It’s Valentine’s day- the second busiest day for restaurants in the United States, next to Mother’s Day. On average, U.S. citizens will spend a total of $4.5 billion on dining across the country with an average price of $87.00 to over $200.00 per couple.
For those of us who make their living in commercial real estate, we’ve come to understand that restaurants can be the best and worst tenants in the retail sector. While considered to be an anchor tenant, these tenants are much more delicate and often require shorter lease terms due to the consistent changing of culinary trends.
This is why it is important to be more selective of tenants. The goal should always be to attract a corporate-backed chain with strong credit in a well-established niche. Why? Because, these larger restaurant chains will draw in additional tenants, give you the ability to compress CAP rates, allow you to attract premium debt, and are more resilient to economic downturns due to their strong cash flows.
But tastes change over time, and this is one of the main factors which affects the lifespan of restaurant concepts. Currently, we see a move away from many of the larger restaurant chains that reached their height of success in the mid-1990’s and early 2000’s. The majority of chains which seem to be falling out of favor include: low to mid-scale steakhouses and seafood restaurants which are not located near a large body of water. Former anchor brands including Lone Star Steakhouse, Black Angus Steak House, Ponderosa Steak House, Legal Seafoods, and Red Lobster have closed numerous locations over the past five years as U.S.diners have begun to favor of a new experience. Even though underperforming locations have shuttered, these corporate-backed brands have shown resilience. With the ability to be sold off to large capital corps and restructured, these brands are showing resilience while ensuring sustained rents for landlords.
Red Lobster is a prime example of what can happen when the tastes of your consumers change and something we should look at a little closer. This concept was once valued in the billions, but as of 2014 Darden Restaurants dropped the chain due to lackluster sales.
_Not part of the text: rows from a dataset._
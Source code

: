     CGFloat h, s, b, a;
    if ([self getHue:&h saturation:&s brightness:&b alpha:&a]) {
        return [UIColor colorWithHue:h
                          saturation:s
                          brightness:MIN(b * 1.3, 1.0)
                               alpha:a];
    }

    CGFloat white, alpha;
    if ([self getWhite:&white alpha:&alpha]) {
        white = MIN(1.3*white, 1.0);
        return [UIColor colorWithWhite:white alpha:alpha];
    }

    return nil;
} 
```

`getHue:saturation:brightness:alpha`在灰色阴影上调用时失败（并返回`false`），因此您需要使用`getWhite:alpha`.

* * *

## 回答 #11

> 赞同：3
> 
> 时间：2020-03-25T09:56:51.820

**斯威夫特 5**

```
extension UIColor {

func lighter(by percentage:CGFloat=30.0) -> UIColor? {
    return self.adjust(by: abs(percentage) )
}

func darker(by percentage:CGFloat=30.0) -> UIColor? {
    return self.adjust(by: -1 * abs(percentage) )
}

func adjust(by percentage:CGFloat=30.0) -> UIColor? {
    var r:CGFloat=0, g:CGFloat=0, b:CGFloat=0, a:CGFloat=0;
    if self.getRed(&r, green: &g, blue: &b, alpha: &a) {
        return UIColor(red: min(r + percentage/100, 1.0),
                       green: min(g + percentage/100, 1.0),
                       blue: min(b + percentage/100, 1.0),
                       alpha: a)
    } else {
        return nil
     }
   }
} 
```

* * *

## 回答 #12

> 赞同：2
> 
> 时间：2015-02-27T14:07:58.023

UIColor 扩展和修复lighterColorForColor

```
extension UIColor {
The drop in sales was due to two main factors: heavy media coverage on the quality of farm-raised seafood products, and a shift by the vast majority of diners preferring fast service and environmentally conscious sourcing. This and many other factors caused former anchor tenants like Red Lobster to drop out of favor with diners. Since being purchased by Golden Gate Capital, the investment firm has taken many steps to rebrand the chain and structure their menu and brand identity to fit new dining trends, which it might not have been able to do if it didn’t have so much brand equity.
That being said, Americans are still spending money at restaurants; it’s just where they spend their dollars. The National Restaurant Association reported 2016 year-end industry sales of $782.7 billion which is a 10.36% increase from 2015. There are many new restaurant concepts out there that are excelling and could be a huge asset to your commercial property.
Below is a group of three different restaurant concepts which are succeeding in the current market and look to be on the rise. Featured concepts and brands were selected due to public company financial filings and expansion plans from the past four years and current company announcements and while they may not be huge names like Applebee’s, they have a support system that a one off restaurant may be lacking.
The first of which is Barbecue. You no longer have to take a trip down south for great smoked briskets or ribs that have been basted for hours with sweet and tangy sauces. Concepts like Mission Barbecue are taking charge with a 2015 average unit sales volume of $1.9 Million and a large expansion planned for mid to late 2017. Other barbecue concepts to watch include Fiorella’s Jack Stack Barbecue and Dinosaur Bar-B-Que. Currently, these brands are located throughout East Coast, Midwest, and Southern markets, but each has announced plans to expand further in 2017.
There also seems to be a renaissance aimed at Mexican cuisine in America. This is nothing like the initial boom of the 1970’s and 1980’s which gave us former anchor tenants like Chi’s-Chi’s and Rio Bravo which went dark in 2000 & 2004 respectively. Unlike these failed concepts, these taquerias and tequilarias have a smaller amount of menu selections and thrive in urban and secondary markets where space may be more limited. These restaurants have a national average of $3.5 million in sales per unit and include names such as Torchy’s Tacos, Bartaco, and Rocco’s Tacos and Tequila Bar.
Chicken restaurants are also on the rise. But, these new concepts have distanced themselves from the household name brands like KFC and Chick-fil-A. Concepts including the Portuguese-themed Nando’s are making their plans for expansion well known. The Nando’s brand made a splash in Europe backed by celebrities like David Beckham before migrating to the US in 2008. Since opening, it has grown to more than 20 locations throughout the DC metro area. The brand plans to expand into many urban markets hoping to have at least 10 locations in each of the chosen markets over the course of the next decade. Another concept in this category is the Asian-inspired Bon Chon. This Korean fried chicken concept expanded to 70 locations in the US in the span of only four years and has gained popularity in both east coast and west coast markets.
Each of these concepts and many other just like them are expanding due to the demand for a new type of dining experience but also provide the security of being part of a chain. So, if you are looking to force the appreciation of your retail asset, research where they are looking to set up shop and see if your property meets their needs. The right tenant at the right time is the quickest way to raise the value of any property, and these restaurant concepts are a great place to start.